L’objectif : éviter les malentendus, comprendre les différences pour une coopération réussie

  • Etre conscient des stéréotypes

On a trouvé un bébé dans un réfrigérateur entre une bouteille de vin rouge et un morceau de fromage.

Le monde entier : « un bébé dans un réfrigérateur ?!!! »

La France : « une bouteille de vin rouge dans un réfrigérateur ?!!! »

Même si la plaisanterie fait sourire, qui n’est pas victime à un moment ou à un autre des stéréotypes ? On aura des Britanniques pragmatiques, et indépendants, des Allemands forcément travailleurs, disciplinés et rigoureux, des Italiens créatifs, des Américains efficaces et individualistes. Les Français quant à eux sont considérés comme très hiérarchiques mais peu portés au consensus, créatifs mais manquant de rigueur.

La réussite de la relation interculturelle nécessite une prise de conscience des stéréotypes. Généralisations (hâtives ?), images qui influencent notre façon d’appréhender l’interlocuteur. 

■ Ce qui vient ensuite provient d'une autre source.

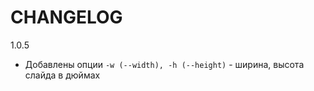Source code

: # CHANGELOG

1.0.5
  * Добавлены опции  `-w (--width), -h (--height)` - ширина, высота слайда в дюймах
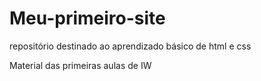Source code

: # Meu-primeiro-site
repositório destinado ao aprendizado básico de html e css

Material das primeiras aulas de IW

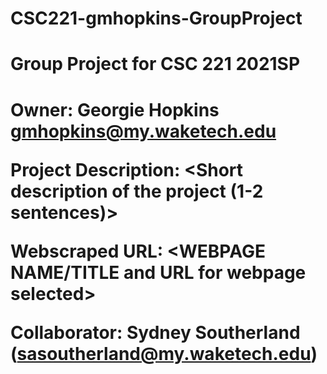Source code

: # CSC221-gmhopkins-GroupProject

<h1>Group Project for CSC 221 2021SP<h1>

__Owner:__ Georgie Hopkins gmhopkins@my.waketech.edu

__Project Description:__ <Short description of the project (1-2 sentences)>

__Webscraped URL:__ <WEBPAGE NAME/TITLE and URL for webpage selected>

__Collaborator:__ Sydney Southerland (sasoutherland@my.waketech.edu)
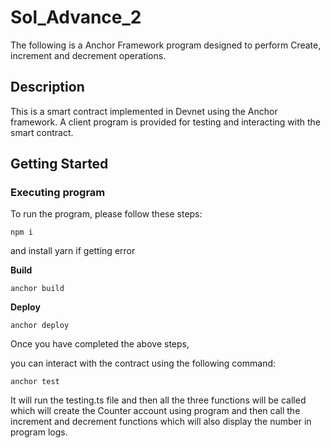 # Sol_Advance_2

The following is a Anchor Framework program designed to perform Create, increment and decrement operations.

## Description

This is a smart contract implemented in Devnet using the Anchor framework. A client program is provided for testing and interacting with the smart contract.

## Getting Started

### Executing program

To run the program, please follow these steps:

`npm i`

and install yarn if getting error

**Build**

`anchor build`

**Deploy**

`anchor deploy`

Once you have completed the above steps,

you can interact with the contract using the following command:

`anchor test`

It will run the testing.ts file and then all the three functions will be called 
which will create the Counter account using program and then call the increment and decrement functions  which will also display the number in program logs.

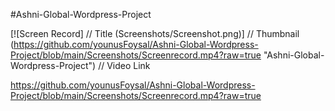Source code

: #Ashni-Global-Wordpress-Project

[![Screen Record]          // Title
(Screenshots/Screenshot.png)] // Thumbnail
(https://github.com/younusFoysal/Ashni-Global-Wordpress-Project/blob/main/Screenshots/Screenrecord.mp4?raw=true "Ashni-Global-Wordpress-Project")    // Video Link


https://github.com/younusFoysal/Ashni-Global-Wordpress-Project/blob/main/Screenshots/Screenrecord.mp4?raw=true
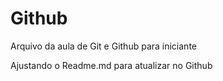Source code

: # Github

Arquivo da aula de Git e Github para iniciante

Ajustando o Readme.md para atualizar no Github
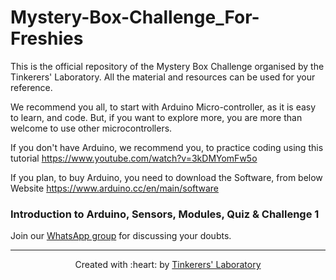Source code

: # Mystery-Box-Challenge_For-Freshies
This is the official repository of the Mystery Box Challenge organised by the Tinkerers' Laboratory. All the material and resources can be used for your reference.

We recommend you all, to start with Arduino Micro-controller, as it is easy to learn, and code. But, if you want to explore more, you are more than welcome to use other microcontrollers.

If you don't have Arduino, we recommend you, to practice coding using this tutorial
https://www.youtube.com/watch?v=3kDMYomFw5o

If you plan, to buy Arduino, you need to download the Software, from below Website
https://www.arduino.cc/en/main/software

### Introduction to Arduino, Sensors, Modules, Quiz & Challenge 1



Join our [WhatsApp group](https://chat.whatsapp.com/Cdz5kd7npcg0lsmDHp5II5) for discussing your doubts.

***

<p align="center">Created with :heart: by <a href="https://www.tinkerers-lab.org/">Tinkerers' Laboratory</a></p>
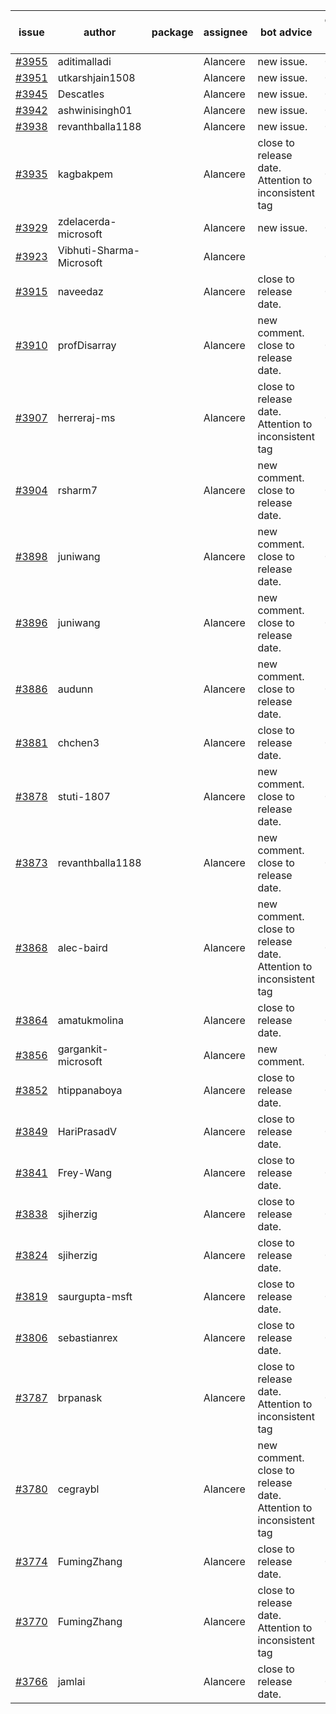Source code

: | issue | author | package | assignee | bot advice | created date of issue | target release date | date from target |
| ------ | ------ | ------ | ------ | ------ | ------ | ------ | :-----: |
| [#3955](https://github.com/Azure/sdk-release-request/issues/3955) | aditimalladi |  | Alancere | new issue. | 03-21 | 04-28 |  |
| [#3951](https://github.com/Azure/sdk-release-request/issues/3951) | utkarshjain1508 |  | Alancere | new issue. | 03-21 | 04-28 |  |
| [#3945](https://github.com/Azure/sdk-release-request/issues/3945) | Descatles |  | Alancere | new issue. | 03-17 | 04-28 |  |
| [#3942](https://github.com/Azure/sdk-release-request/issues/3942) | ashwinisingh01 |  | Alancere | new issue. | 03-16 | 04-28 |  |
| [#3938](https://github.com/Azure/sdk-release-request/issues/3938) | revanthballa1188 |  | Alancere | new issue. | 03-16 | 04-28 |  |
| [#3935](https://github.com/Azure/sdk-release-request/issues/3935) | kagbakpem |  | Alancere | close to release date.  Attention to inconsistent tag | 03-15 | 03-24 | 1 |
| [#3929](https://github.com/Azure/sdk-release-request/issues/3929) | zdelacerda-microsoft |  | Alancere | new issue. | 03-15 | 04-28 |  |
| [#3923](https://github.com/Azure/sdk-release-request/issues/3923) | Vibhuti-Sharma-Microsoft |  | Alancere |  | 03-10 | 04-28 |  |
| [#3915](https://github.com/Azure/sdk-release-request/issues/3915) | naveedaz |  | Alancere | close to release date.  | 03-10 | 03-24 | 1 |
| [#3910](https://github.com/Azure/sdk-release-request/issues/3910) | profDisarray |  | Alancere | new comment. close to release date.  | 03-09 | 03-24 | 1 |
| [#3907](https://github.com/Azure/sdk-release-request/issues/3907) | herreraj-ms |  | Alancere | close to release date.  Attention to inconsistent tag | 03-08 | 03-24 | 1 |
| [#3904](https://github.com/Azure/sdk-release-request/issues/3904) | rsharm7 |  | Alancere | new comment. close to release date.  | 03-07 | 03-24 | 1 |
| [#3898](https://github.com/Azure/sdk-release-request/issues/3898) | juniwang |  | Alancere | new comment. close to release date.  | 03-07 | 03-24 | 1 |
| [#3896](https://github.com/Azure/sdk-release-request/issues/3896) | juniwang |  | Alancere | new comment. close to release date.  | 03-07 | 03-24 | 1 |
| [#3886](https://github.com/Azure/sdk-release-request/issues/3886) | audunn |  | Alancere | new comment. close to release date.  | 03-06 | 03-24 | 1 |
| [#3881](https://github.com/Azure/sdk-release-request/issues/3881) | chchen3 |  | Alancere | close to release date.  | 03-03 | 03-24 | 1 |
| [#3878](https://github.com/Azure/sdk-release-request/issues/3878) | stuti-1807 |  | Alancere | new comment. close to release date.  | 03-03 | 03-24 | 1 |
| [#3873](https://github.com/Azure/sdk-release-request/issues/3873) | revanthballa1188 |  | Alancere | new comment. close to release date.  | 03-03 | 03-24 | 1 |
| [#3868](https://github.com/Azure/sdk-release-request/issues/3868) | alec-baird |  | Alancere | new comment. close to release date.  Attention to inconsistent tag | 03-03 | 03-24 | 1 |
| [#3864](https://github.com/Azure/sdk-release-request/issues/3864) | amatukmolina |  | Alancere | close to release date.  | 03-03 | 03-24 | 1 |
| [#3856](https://github.com/Azure/sdk-release-request/issues/3856) | gargankit-microsoft |  | Alancere | new comment. | 03-02 | 04-21 |  |
| [#3852](https://github.com/Azure/sdk-release-request/issues/3852) | htippanaboya |  | Alancere | close to release date.  | 03-01 | 03-24 | 1 |
| [#3849](https://github.com/Azure/sdk-release-request/issues/3849) | HariPrasadV |  | Alancere | close to release date.  | 03-01 | 03-24 | 1 |
| [#3841](https://github.com/Azure/sdk-release-request/issues/3841) | Frey-Wang |  | Alancere | close to release date.  | 02-24 | 03-24 | 1 |
| [#3838](https://github.com/Azure/sdk-release-request/issues/3838) | sjiherzig |  | Alancere | close to release date.  | 02-23 | 03-24 | 1 |
| [#3824](https://github.com/Azure/sdk-release-request/issues/3824) | sjiherzig |  | Alancere | close to release date.  | 02-17 | 03-24 | 1 |
| [#3819](https://github.com/Azure/sdk-release-request/issues/3819) | saurgupta-msft |  | Alancere | close to release date.  | 02-16 | 03-24 | 1 |
| [#3806](https://github.com/Azure/sdk-release-request/issues/3806) | sebastianrex |  | Alancere | close to release date.  | 02-15 | 03-24 | 1 |
| [#3787](https://github.com/Azure/sdk-release-request/issues/3787) | brpanask |  | Alancere | close to release date.  Attention to inconsistent tag | 02-14 | 03-24 | 1 |
| [#3780](https://github.com/Azure/sdk-release-request/issues/3780) | cegraybl |  | Alancere | new comment. close to release date.  Attention to inconsistent tag | 02-13 | 03-24 | 1 |
| [#3774](https://github.com/Azure/sdk-release-request/issues/3774) | FumingZhang |  | Alancere | close to release date.  | 02-13 | 03-24 | 1 |
| [#3770](https://github.com/Azure/sdk-release-request/issues/3770) | FumingZhang |  | Alancere | close to release date.  Attention to inconsistent tag | 02-13 | 03-24 | 1 |
| [#3766](https://github.com/Azure/sdk-release-request/issues/3766) | jamlai |  | Alancere | close to release date.  | 02-10 | 03-24 | 1 |
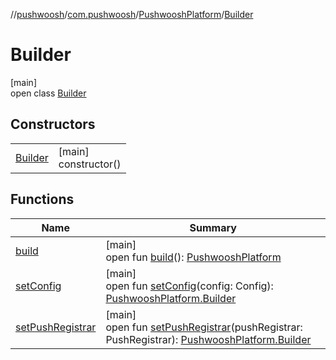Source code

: //[pushwoosh](../../../../index.md)/[com.pushwoosh](../../index.md)/[PushwooshPlatform](../index.md)/[Builder](index.md)

# Builder

[main]\
open class [Builder](index.md)

## Constructors

| | |
|---|---|
| [Builder](-builder.md) | [main]<br>constructor() |

## Functions

| Name | Summary |
|---|---|
| [build](build.md) | [main]<br>open fun [build](build.md)(): [PushwooshPlatform](../index.md) |
| [setConfig](set-config.md) | [main]<br>open fun [setConfig](set-config.md)(config: Config): [PushwooshPlatform.Builder](index.md) |
| [setPushRegistrar](set-push-registrar.md) | [main]<br>open fun [setPushRegistrar](set-push-registrar.md)(pushRegistrar: PushRegistrar): [PushwooshPlatform.Builder](index.md) |
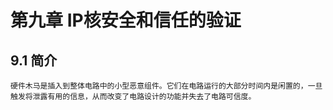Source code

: # 第九章 IP核安全和信任的验证

## 9.1 简介

    硬件木马是插入到整体电路中的小型恶意组件。它们在电路运行的大部分时间内是闲置的，一旦触发将泄露有用的信息，从而改变了电路设计的功能并失去了电路可信度。

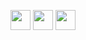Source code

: [<img src="https://cdn.jsdelivr.net/npm/@fortawesome/fontawesome-free@5/svgs/regular/circle.svg" width="32px">][srht]
[<img src="https://cdn.jsdelivr.net/npm/@fortawesome/fontawesome-free@5/svgs/brands/github.svg" width="32px">][github]
[<img src="https://cdn.jsdelivr.net/npm/@fortawesome/fontawesome-free@5/svgs/brands/gitlab.svg" width="32px">][gitlab]

[github]: https://github.com/emreozcan "GitHub: @emreozcan"
[gitlab]: https://gitlab.com/emreozcan "GitLab: @emreozcan"
[srht]: https://sr.ht/~emre/ "sourcehut: ~emre"
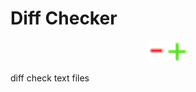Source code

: # Diff Checker
<p align="center">
<img width="64" src="./assets/images/-+.svg"/>
</p>

diff check text files
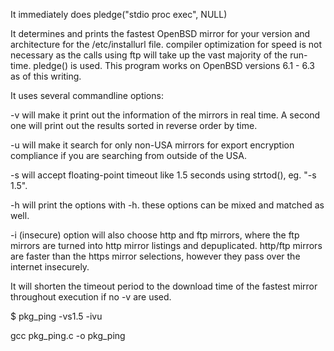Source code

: It immediately does pledge("stdio proc exec", NULL)

It determines and prints the fastest OpenBSD mirror for your version and architecture for the /etc/installurl file. compiler 
optimization for speed is not necessary as the calls using ftp will take up the vast majority of the run-time. pledge() is used. 
This program works on OpenBSD versions 6.1 - 6.3 as of this writing.

It uses several commandline options:

-v will make it print out the information of the mirrors in real time. A second one will print out the results sorted in 
reverse order by time.

-u will make it search for only non-USA mirrors for export encryption compliance if you are searching from outside of the USA.

-s will accept floating-point timeout like 1.5 seconds using strtod(), eg. "-s 1.5".

-h will print the options with -h. these options can be mixed and matched as well.

-i (insecure) option will also choose http and ftp mirrors, where the ftp mirrors are turned into http mirror listings and
depuplicated. http/ftp mirrors are faster than the https mirror selections, however they pass over the internet insecurely.

It will shorten the timeout period to the download time of the fastest mirror throughout execution if no -v are used.

$ pkg_ping -vs1.5 -ivu

gcc pkg_ping.c -o pkg_ping
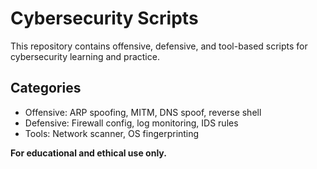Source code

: # Cybersecurity Scripts

This repository contains offensive, defensive, and tool-based scripts for cybersecurity learning and practice.

## Categories
- Offensive: ARP spoofing, MITM, DNS spoof, reverse shell
- Defensive: Firewall config, log monitoring, IDS rules
- Tools: Network scanner, OS fingerprinting

**For educational and ethical use only.**
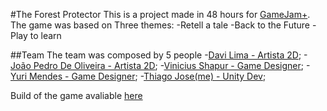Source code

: #The Forest Protector 
This is a project made in 48 hours for [GameJam+](https://gamejamplus.com). The game was based on Three themes:
-Retell a tale
-Back to the Future
-Play to learn

##Team
The team was composed by 5 people
-[Davi Lima - Artista 2D](https://www.linkedin.com/in/davi-lima-da-silva-7a0552158/);
-[João Pedro De Oliveira - Artista 2D](https://www.linkedin.com/in/joão-pedro-de-oliveira-a4382b239/);
-[Vinicius Shapur - Game Designer](https://www.linkedin.com/in/vinícius-chapur-bittencourt-02419b235/);
-[Yuri Mendes - Game Designer](https://www.linkedin.com/in/yuri-mendes-179a44248/);
-[Thiago Jose(me) - Unity Dev](https://www.linkedin.com/in/thiagojat/);

Build of the game avaliable [here](https://viniciuschapur.itch.io/o-protetor-da-floresta)

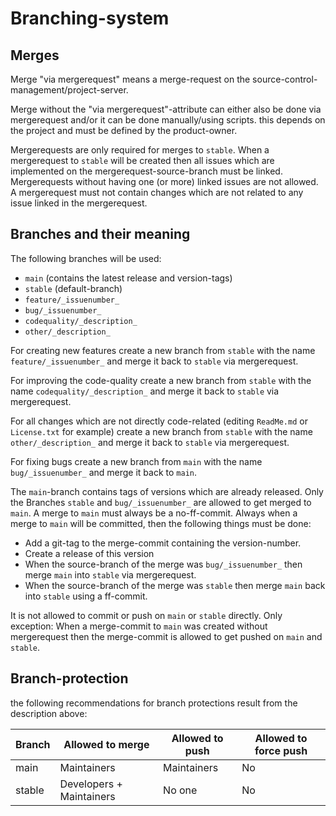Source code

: # Branching-system

## Merges

Merge "via mergerequest" means a merge-request on the source-control-management/project-server.

Merge without the "via mergerequest"-attribute can either also be done via mergerequest and/or it can be done manually/using scripts. this depends on the project and must be defined by the product-owner.

Mergerequests are only required for merges to `stable`. When a mergerequest to `stable` will be created then all issues which are implemented on the mergerequest-source-branch must be linked. Mergerequests without having one (or more) linked issues are not allowed.
A mergerequest must not contain changes which are not related to any issue linked in the mergerequest.

## Branches and their meaning

The following branches will be used:

- `main` (contains the latest release and version-tags)
- `stable` (default-branch)
- `feature/_issuenumber_`
- `bug/_issuenumber_`
- `codequality/_description_`
- `other/_description_`

For creating new features create a new branch from `stable` with the name `feature/_issuenumber_` and merge it back to `stable` via mergerequest.

For improving the code-quality create a new branch from `stable` with the name `codequality/_description_` and merge it back to `stable` via mergerequest.

For all changes which are not directly code-related (editing `ReadMe.md` or `License.txt` for example) create a new branch from `stable` with the name `other/_description_` and merge it back to `stable` via mergerequest.

For fixing bugs create a new branch from `main` with the name `bug/_issuenumber_` and merge it back to `main`.

The `main`-branch contains tags of versions which are already released. Only the Branches `stable` and `bug/_issuenumber_` are allowed to get merged to `main`. A merge to `main` must always be a no-ff-commit. Always when a merge to `main` will be committed, then the following things must be done:

- Add a git-tag to the merge-commit containing the version-number.
- Create a release of this version
- When the source-branch of the merge was `bug/_issuenumber_` then merge `main` into `stable` via mergerequest.
- When the source-branch of the merge was `stable` then merge `main` back into `stable` using a ff-commit.

It is not allowed to commit or push on `main` or `stable` directly. Only exception: When a merge-commit to `main` was created without mergerequest then the merge-commit is allowed to get pushed on `main` and `stable`.

## Branch-protection

the following recommendations for branch protections result from the description above:

| Branch | Allowed to merge         | Allowed to push | Allowed to force push  |
|--------|--------------------------|-----------------|------------------------|
| main   | Maintainers              | Maintainers     |           No           |
| stable | Developers + Maintainers | No one          |           No           |
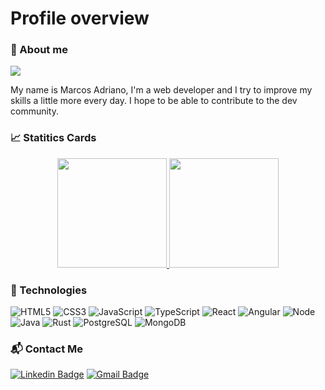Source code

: # Profile overview

### :wave: About me

<img src="https://img.shields.io/static/v1?label=Overview&message=Marcos+Adriano&color=AFEEEE&style=for-the-badge&logo=GitHub">

<p>
My name is Marcos Adriano, I'm a web developer and I try to improve my skills a little more every day. I hope to be able to contribute to the dev community. 
</p>

### :chart_with_upwards_trend: Statitics Cards

<div align="center">
  <a href="https://github.com/anuraghazra/github-readme-stats">
    <img height=175 src="https://github-readme-stats.vercel.app/api/top-langs/?username=marcosadriano05&layout=compact">
  </a>
  <a href="https://github.com/anuraghazra/github-readme-stats">
    <img height=175 src="https://github-readme-stats.vercel.app/api?username=marcosadriano05&show_icons=true&title_color=6A5ACD&text_color=000000&icon_color=483D8Bbg_color=FFFAFA&cache_seconds=2300">
  </a>
</div>

### :rocket: Technologies
![HTML5](https://img.shields.io/badge/-HTML5-E34F26?style=plastic&logo=html5&logoColor=white)
![CSS3](https://img.shields.io/badge/-CSS3-1572B6?style=plastic&logo=css3)
![JavaScript](https://img.shields.io/badge/-JavaScript-black?style=plastic&logo=javascript)
![TypeScript](https://img.shields.io/badge/-TypeScript-lightcyan?style=plastic&logo=typescript)
![React](https://img.shields.io/badge/-React-3b2e5a?style=plastic&logo=react)
![Angular](https://img.shields.io/badge/-Angular-red?style=plastic&logo=angularjs)
![Node](https://img.shields.io/badge/-Node-black?style=plastic&logo=Node.js)
![Java](https://img.shields.io/badge/-Java-black?style=plastic&logo=java&logoColor=orange)
![Rust](https://img.shields.io/badge/-Rust-white?style=plastic&logo=rust&color=black)
![PostgreSQL](https://img.shields.io/badge/-PostgreSQL-lightcyan?style=plastic&logo=postgresql)
![MongoDB](https://img.shields.io/badge/-MongoDB-black?style=plastic&logo=mongodb)

### :mailbox_with_mail: Contact Me
[![Linkedin Badge](https://img.shields.io/badge/-Linkedin-blue?style=flat-square&logo=Linkedin&logoColor=white&link=https://www.linkedin.com/in/marcosadriano05/)](https://www.linkedin.com/in/marcosadriano05/)
[![Gmail Badge](https://img.shields.io/badge/-Gmail-c14438?style=flat-square&logo=Gmail&logoColor=white&link=mailto:marcosadriano740@gmail.com)](mailto:marcosadriano740@gmail.com)
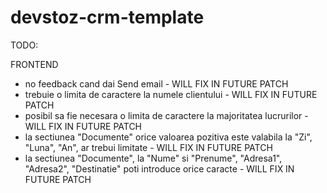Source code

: # devstoz-crm-template

TODO:

FRONTEND

- no feedback cand dai Send email - WILL FIX IN FUTURE PATCH
- trebuie o limita de caractere la numele clientului - WILL FIX IN FUTURE PATCH
- posibil sa fie necesara o limita de caractere la majoritatea lucrurilor - WILL FIX IN FUTURE PATCH
- la sectiunea "Documente" orice valoarea pozitiva este valabila la "Zi", "Luna", "An", ar trebui limitate - WILL FIX IN FUTURE PATCH
- la sectiunea "Documente", la "Nume" si "Prenume", "Adresa1", "Adresa2", "Destinatie" poti introduce orice caracte - WILL FIX IN FUTURE PATCH


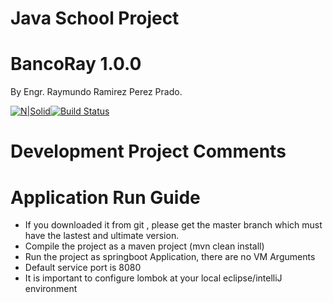 # Java School Project

# BancoRay 1.0.0

By Engr. Raymundo Ramirez Perez Prado.

[![N|Solid](https://i1.wp.com/sfnewtech.com/wp-content/uploads/directory/logo-nearsoft2.jpg)](https://nodesource.com/products/nsolid)[![Build Status](https://rgprincipal.com/es/wp-content/uploads/2018/12/Logo-de-Java-portada-250x122.jpg)](https://travis-ci.org/joemccann/dillinger)

# Development Project Comments

 

# Application Run Guide

 - If you downloaded it from git , please get the master branch which must have the lastest and ultimate version.
 - Compile the project as a maven project (mvn clean install)
 - Run the project as springboot Application, there are no VM Arguments
 - Default service port is 8080
 - It is important to configure lombok at your local eclipse/intelliJ environment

  • Les différences culturelles existent bel et bien

Etre conscient des stéréotypes, certes, mais aussi ne pas nier les différences culturelles, au risque de gêner la compréhension. Il faut alors se détacher de son propre référentiel, ce qui nous paraît « normal » et général ne l’est pas.

L’apparence joue un rôle : lors de vidéo-conférences entre les homologues d’une grande banque française et sa filiale italienne, les Français sont gênés par le col ouvert, sans cravate, des Italiens, et par la barbe de trois jours de certains (« les Italiens, quel laisser-aller ! »). Les Italiens se gaussent des Français en costume sombre et cravate (« les Français, quels coincés ! »).

Selon les cultures, il existe une priorité pour l’action, ou pour la réflexion abstraite au contraire. L’expression des émotions est également diverse, entre une normalité à montrer ses émotions ou la nécessité de faire preuve de retenue. Enfin, la prise de décision peut être consensuelle, ou bien réservée au responsable hiérarchique.

Les différences culturelles concernent divers aspects : les relations (conviviales ou formelles), la gestion du temps et les horaires, le regard porté sur les relations hiérarchiques, les frontières entre vie professionnelle et vie privée.

Dans son ouvrage Travailler dans un contexte multiculturel, Bernard Le Clech propose quatre points cardinaux de la compétence interculturelle.

 

Des solutions

Lors de la création d’une équipe pluri-culturelle, il est conseillé de prendre le temps de faire connaissance. Le manager peut proposer de parler des stéréotypes des uns et des autres. Il est possible de proposer, avant de discuter du sujet, quelques minutes pour réfléchir et mettre par écrit les idées des participants. L’échange vient dans un second temps. Il va sans dire qu’un peu d’humour et de recul sur les stéréotypes (avoir quelques plaisanteries dans sa besace contribue à détendre l’atmosphère).

 

La langue de travail est généralement l’anglais, une sorte d’anglais qui n’est pas la langue maternelle de tous. Si cette langue est partagée, tous les membres de l’équipe n’ont pas nécessairement le même niveau linguistique. Il y aura des « natifs » et les autres. Des accents qui peuvent rendre la compréhension laborieuse, un manque de maîtrise linguistique qui pourra faire paraître abrupts des jugements. Ceux qui ont la meilleure connaissance de la langue doivent parler lentement pour être compréhensible à tous. On peut également avoir veillé à communiquer des éléments écrits précédemment à la réunion pour s’assurer de la bonne compréhension de tous sur une base commune.  La reformulation peut éviter également les malentendus : on se rappelle du sketch des Monty Pythons, où un Américains demande un « screwdriver », dans son esprit un cocktail, et se voir apporter par un maître d’hôtel britannique imperturbable un tourne-vis présenté sur un plateau, au grand étonnement de l’Américain. C’est très drôle dans un sketch, moins dans une réunion.